─── Entries provided

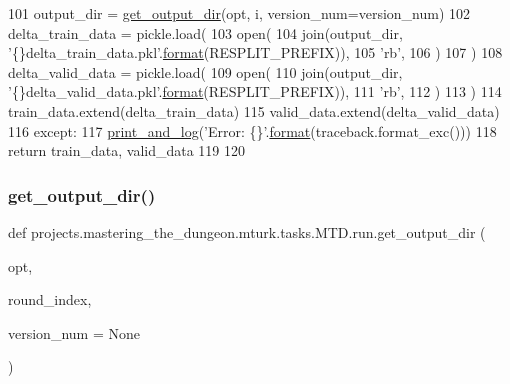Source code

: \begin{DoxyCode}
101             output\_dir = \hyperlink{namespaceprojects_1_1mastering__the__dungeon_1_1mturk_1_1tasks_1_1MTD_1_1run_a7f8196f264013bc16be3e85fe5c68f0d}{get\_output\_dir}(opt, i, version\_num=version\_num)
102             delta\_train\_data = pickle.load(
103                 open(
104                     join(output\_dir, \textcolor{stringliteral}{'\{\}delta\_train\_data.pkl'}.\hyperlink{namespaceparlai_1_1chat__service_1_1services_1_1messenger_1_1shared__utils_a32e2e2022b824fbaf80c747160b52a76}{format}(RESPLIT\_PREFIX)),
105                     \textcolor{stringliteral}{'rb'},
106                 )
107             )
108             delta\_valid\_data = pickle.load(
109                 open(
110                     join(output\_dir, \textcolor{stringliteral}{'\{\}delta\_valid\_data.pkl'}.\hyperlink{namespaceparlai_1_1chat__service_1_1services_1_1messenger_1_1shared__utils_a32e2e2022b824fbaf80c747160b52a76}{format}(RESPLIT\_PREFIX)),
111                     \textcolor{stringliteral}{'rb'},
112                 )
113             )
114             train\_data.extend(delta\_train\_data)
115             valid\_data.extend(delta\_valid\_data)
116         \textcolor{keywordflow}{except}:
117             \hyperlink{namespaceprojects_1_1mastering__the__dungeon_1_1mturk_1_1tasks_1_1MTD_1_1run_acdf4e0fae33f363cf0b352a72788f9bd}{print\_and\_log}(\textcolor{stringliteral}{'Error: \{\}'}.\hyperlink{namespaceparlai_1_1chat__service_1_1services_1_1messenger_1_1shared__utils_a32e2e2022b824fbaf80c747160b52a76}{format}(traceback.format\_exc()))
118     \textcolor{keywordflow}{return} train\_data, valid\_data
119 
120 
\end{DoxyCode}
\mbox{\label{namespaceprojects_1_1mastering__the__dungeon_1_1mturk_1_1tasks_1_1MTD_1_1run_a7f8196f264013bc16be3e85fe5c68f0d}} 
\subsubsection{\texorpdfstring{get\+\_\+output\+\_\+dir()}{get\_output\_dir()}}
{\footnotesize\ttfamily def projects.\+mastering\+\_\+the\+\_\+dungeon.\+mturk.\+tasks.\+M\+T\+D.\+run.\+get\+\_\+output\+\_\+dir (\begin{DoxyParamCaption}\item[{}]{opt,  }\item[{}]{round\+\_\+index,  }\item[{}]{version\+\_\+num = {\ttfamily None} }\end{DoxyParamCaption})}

──────
─── Entries provided

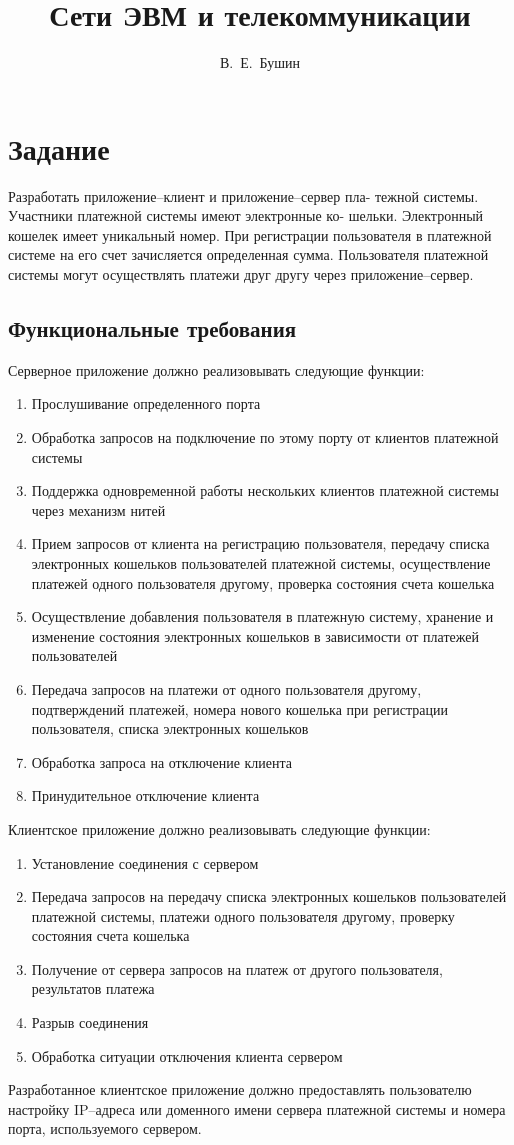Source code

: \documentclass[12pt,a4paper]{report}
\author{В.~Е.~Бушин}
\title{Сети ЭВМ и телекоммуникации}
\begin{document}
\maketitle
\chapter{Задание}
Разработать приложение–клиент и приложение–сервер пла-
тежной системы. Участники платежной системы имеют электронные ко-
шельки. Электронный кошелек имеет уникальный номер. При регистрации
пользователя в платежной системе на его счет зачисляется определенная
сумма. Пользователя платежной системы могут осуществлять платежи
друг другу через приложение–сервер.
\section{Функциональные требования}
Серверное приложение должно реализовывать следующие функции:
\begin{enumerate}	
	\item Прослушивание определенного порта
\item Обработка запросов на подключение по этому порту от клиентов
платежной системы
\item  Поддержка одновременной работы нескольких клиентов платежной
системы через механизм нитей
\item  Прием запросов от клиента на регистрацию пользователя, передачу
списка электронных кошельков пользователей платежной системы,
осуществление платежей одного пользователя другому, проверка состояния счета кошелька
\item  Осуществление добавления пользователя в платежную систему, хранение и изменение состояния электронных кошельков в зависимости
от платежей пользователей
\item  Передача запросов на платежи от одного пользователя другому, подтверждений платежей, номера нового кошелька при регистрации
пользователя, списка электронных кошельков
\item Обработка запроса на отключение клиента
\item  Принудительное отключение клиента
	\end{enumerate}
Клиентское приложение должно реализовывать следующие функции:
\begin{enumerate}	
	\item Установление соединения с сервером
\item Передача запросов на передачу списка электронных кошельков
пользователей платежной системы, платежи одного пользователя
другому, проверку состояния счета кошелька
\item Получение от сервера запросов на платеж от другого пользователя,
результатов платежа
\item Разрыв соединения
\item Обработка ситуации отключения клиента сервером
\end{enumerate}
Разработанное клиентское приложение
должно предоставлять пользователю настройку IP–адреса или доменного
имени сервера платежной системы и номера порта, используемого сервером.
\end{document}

──────
─── Entries provided

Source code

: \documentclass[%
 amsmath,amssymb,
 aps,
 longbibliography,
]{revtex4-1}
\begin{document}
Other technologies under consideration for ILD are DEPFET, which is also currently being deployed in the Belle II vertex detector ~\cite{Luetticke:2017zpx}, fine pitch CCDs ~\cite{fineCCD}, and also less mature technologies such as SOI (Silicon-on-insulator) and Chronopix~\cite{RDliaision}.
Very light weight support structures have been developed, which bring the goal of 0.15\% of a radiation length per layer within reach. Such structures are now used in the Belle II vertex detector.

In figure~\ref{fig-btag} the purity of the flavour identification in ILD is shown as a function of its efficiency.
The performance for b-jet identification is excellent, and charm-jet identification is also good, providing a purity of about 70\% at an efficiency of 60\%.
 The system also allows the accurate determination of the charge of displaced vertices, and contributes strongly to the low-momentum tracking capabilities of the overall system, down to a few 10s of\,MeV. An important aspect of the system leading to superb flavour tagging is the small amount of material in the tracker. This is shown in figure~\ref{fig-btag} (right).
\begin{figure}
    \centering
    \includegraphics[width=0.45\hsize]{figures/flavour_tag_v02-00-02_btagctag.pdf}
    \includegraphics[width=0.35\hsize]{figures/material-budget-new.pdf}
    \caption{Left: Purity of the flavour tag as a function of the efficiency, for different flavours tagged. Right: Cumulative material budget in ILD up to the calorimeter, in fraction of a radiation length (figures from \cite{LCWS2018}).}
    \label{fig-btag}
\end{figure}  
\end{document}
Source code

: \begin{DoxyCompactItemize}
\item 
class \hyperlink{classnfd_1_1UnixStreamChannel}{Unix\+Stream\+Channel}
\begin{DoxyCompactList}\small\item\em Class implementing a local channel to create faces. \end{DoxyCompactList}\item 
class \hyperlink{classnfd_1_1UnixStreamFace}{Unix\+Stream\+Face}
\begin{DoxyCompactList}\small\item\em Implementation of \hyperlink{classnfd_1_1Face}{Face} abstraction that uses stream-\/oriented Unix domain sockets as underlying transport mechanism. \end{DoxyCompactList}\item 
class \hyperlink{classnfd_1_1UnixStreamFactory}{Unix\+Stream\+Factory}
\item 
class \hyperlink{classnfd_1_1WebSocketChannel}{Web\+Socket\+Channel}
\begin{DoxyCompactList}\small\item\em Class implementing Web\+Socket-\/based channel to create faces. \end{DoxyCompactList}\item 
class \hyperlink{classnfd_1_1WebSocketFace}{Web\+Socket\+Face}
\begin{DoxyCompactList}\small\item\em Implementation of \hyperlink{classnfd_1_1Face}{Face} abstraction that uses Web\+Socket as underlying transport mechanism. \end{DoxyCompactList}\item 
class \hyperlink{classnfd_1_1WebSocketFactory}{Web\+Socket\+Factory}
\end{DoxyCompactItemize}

──────

# Work instructions:
Among the entries, copy every line containing the word "radiation".

# Task response:
Very light weight support structures have been developed, which bring the goal of 0.15\% of a radiation length per layer within reach. Such structures are now used in the Belle II vertex detector.
    \caption{Left: Purity of the flavour tag as a function of the efficiency, for different flavours tagged. Right: Cumulative material budget in ILD up to the calorimeter, in fraction of a radiation length (figures from \cite{LCWS2018}).}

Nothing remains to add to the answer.